1)      Adanya atonia uteri
2)      Serviks yang masih terbuka lebar
3)      Adanya kekuatan yang menarik fundus ke bawah ( misalnya karena plasenta akreta, inkreta, dan perkreta )
4)      Ada tekana pada fundus uteri dari atas
5)      Adanya tekanan intraabdominal yang keras dan tiba-tiba (misalnya batuk keras atau bersin)


b.      Gejala
Inversio uteri bisa terjadi spontan atau sebagai akibat tindakan. Pada wanita dengan atonia uteri, kenaikan tekanan intraabdominal dengan mendadak karena batuk atau meneran dapat menyebabkan masuknya fundus ke dalam cavum uteri yang merupakan permulaan inversio uteri. Tanda-tanda yang sering muncul adalah :
1)      Syok karena kesakitan
2)      Perdarahan banyak bergumpal
3)      Di vulva tampak endometrium terbalik dengan atau tanpa plasenta yang masih melekat
4)      Bila baru terjadi makaprognosis cukup baik, akan tetapi bila kejadiannya cukup lama maka jepitan serviks yang mengecil akan membuat uterus mengalami isklemia, nekrosis, dan infeksi
c.       Penanganan

1)      Memanggil bantuan anestesi dan memasang infus untuk cairan atau darah pengganti dan pemberian obat
2)      Memberikan MgSO4  untuk melemaskan uterus yang terbalik sebelum dilakuakn reposisi manual yaitu mendorong endometrium ke atas masuk ke dalam vagina dan terus melewati serviks sampai tangan masuk ke dalam uterus pada posisi noirmalnya. Hal itu dapat dilakukan pada waktu plasenta sudah lepas atau belum.

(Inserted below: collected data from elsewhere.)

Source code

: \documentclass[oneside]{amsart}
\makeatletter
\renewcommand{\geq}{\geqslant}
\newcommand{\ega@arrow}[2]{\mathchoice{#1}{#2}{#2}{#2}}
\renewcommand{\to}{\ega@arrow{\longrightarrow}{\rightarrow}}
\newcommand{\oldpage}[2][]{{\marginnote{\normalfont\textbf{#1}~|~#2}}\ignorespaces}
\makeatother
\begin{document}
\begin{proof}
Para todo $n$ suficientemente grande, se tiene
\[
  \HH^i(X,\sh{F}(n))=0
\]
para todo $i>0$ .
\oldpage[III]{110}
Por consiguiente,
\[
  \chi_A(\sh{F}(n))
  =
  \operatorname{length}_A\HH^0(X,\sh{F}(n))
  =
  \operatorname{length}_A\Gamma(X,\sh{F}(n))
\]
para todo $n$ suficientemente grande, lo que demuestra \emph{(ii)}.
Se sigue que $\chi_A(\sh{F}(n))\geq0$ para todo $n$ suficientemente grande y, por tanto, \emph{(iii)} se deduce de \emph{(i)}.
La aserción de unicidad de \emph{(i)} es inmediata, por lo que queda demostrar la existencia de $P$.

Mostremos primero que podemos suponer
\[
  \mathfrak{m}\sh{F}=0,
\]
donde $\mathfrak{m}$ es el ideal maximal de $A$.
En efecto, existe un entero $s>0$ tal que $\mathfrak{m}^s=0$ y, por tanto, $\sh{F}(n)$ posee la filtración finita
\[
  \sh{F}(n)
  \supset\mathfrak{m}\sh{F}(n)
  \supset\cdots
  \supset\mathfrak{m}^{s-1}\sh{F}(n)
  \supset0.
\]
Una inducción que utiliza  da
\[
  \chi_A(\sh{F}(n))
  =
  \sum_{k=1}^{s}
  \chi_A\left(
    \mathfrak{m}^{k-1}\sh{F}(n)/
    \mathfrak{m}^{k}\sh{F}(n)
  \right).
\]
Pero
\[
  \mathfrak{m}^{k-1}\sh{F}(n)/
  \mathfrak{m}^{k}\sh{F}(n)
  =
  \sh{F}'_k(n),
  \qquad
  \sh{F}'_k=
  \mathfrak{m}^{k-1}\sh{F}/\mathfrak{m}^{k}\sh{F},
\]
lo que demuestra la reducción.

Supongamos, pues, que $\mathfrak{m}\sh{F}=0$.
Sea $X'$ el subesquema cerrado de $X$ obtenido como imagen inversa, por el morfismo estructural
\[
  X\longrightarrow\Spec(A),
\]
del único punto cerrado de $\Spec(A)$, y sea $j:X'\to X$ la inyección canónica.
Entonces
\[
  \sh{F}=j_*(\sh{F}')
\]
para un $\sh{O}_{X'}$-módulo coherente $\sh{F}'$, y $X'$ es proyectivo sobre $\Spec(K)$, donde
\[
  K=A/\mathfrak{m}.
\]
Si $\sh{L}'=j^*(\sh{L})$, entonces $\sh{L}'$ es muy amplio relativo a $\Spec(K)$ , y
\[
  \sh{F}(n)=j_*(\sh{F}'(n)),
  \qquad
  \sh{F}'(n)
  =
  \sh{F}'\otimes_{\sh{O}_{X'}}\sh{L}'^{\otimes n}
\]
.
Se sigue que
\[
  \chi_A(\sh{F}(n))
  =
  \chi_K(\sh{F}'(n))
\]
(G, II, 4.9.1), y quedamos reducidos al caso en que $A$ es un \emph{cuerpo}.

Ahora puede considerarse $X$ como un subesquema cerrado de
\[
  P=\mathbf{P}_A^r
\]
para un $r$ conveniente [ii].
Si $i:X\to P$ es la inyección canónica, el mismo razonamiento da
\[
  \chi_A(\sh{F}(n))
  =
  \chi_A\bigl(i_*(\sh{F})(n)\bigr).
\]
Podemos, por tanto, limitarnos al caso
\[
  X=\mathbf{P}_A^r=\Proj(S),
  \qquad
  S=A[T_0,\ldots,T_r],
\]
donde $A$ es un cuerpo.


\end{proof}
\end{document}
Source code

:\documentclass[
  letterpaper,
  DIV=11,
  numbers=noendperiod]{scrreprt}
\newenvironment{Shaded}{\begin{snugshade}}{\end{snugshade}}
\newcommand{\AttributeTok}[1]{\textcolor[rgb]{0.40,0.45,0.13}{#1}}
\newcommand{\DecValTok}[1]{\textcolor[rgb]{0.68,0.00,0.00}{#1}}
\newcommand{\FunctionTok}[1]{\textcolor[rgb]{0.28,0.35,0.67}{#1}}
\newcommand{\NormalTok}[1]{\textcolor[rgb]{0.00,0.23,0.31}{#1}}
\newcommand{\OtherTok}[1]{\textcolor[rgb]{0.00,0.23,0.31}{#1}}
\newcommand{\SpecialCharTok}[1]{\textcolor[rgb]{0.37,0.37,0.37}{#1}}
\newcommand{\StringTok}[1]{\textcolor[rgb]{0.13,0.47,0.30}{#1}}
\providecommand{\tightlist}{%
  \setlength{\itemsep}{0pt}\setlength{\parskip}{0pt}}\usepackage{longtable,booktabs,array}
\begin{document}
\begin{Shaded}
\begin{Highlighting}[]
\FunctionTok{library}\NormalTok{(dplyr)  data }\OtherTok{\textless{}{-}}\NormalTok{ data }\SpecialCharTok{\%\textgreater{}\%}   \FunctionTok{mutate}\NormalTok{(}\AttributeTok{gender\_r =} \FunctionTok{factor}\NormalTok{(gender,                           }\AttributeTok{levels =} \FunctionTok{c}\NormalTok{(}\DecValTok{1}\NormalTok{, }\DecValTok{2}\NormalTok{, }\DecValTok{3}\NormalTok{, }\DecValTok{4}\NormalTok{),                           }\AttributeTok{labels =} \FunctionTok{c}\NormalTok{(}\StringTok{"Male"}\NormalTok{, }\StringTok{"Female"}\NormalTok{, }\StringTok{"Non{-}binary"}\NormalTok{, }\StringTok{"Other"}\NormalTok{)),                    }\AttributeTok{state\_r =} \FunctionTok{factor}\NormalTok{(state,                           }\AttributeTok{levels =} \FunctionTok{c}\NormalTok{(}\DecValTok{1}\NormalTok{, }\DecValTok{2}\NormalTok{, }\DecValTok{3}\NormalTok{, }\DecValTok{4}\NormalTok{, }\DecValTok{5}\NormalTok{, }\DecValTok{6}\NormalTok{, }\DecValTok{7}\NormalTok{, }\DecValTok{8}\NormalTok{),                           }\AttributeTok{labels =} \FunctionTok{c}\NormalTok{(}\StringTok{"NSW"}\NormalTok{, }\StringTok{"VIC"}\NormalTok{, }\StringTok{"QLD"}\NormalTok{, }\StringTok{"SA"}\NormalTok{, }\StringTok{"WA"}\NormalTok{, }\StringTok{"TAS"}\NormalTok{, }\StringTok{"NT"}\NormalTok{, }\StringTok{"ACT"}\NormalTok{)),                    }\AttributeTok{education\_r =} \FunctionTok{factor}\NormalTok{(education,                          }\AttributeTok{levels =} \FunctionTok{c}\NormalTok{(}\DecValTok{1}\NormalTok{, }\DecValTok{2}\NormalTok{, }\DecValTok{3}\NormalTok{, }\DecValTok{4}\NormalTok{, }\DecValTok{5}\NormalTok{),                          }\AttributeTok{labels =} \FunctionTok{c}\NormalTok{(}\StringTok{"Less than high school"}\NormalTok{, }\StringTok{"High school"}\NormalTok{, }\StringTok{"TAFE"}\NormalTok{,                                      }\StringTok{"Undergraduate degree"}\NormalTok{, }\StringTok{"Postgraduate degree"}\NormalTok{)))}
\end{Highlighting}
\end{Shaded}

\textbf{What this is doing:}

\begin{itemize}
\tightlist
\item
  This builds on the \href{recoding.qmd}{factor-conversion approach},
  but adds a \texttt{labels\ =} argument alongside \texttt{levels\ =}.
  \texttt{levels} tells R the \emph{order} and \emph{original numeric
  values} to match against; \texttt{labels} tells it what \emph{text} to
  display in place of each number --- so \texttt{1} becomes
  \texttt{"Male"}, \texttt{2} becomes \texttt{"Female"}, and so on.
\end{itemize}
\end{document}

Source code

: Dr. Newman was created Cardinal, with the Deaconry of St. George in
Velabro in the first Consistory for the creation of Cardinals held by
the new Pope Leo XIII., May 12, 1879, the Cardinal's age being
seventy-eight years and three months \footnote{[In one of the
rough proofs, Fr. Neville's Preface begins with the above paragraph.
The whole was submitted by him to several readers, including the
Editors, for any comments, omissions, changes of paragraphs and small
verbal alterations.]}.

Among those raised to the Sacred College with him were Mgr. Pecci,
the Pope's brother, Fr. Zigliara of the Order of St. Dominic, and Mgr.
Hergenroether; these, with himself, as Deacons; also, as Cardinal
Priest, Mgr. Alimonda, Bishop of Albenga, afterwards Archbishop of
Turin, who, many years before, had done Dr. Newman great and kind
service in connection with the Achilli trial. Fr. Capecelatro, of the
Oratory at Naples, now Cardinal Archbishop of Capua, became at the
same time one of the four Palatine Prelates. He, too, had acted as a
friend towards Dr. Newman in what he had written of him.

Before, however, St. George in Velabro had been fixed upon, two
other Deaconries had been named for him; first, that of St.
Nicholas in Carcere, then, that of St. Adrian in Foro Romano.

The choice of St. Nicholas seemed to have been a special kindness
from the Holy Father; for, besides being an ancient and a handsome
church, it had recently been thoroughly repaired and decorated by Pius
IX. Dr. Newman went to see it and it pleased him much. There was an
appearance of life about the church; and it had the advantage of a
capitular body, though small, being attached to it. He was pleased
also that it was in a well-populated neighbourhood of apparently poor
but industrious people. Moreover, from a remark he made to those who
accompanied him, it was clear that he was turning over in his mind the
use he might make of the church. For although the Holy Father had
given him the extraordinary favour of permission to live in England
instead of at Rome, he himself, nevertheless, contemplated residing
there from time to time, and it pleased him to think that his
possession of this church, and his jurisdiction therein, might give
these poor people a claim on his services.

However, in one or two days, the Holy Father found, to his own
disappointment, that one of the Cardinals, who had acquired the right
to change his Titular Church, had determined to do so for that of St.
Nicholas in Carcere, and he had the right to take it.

3)      Di dalam uterus plasenta dilepaskan secara manual dan bila berhasil dikeluarkan dari rahim dan dan sambil memberika uterotonika lewat infus atau i.m. tangan tetap dipertahankan agar konfigurasi uterus kembali normal
4)      Pemberian antibiotika dan transfusi darah sesuai dengan keperluannya
5)      Intervensi bedah dilakukan bila keran jepitan serviks yang keras menyebabkan manuver di atas tidak dapat dikerjakan, maka dilakukan laparotomi untuk reposisi dan kalau terpaksa dilakukan histerektomi bila uterus sudah mengalami infeksi dan nekrosis.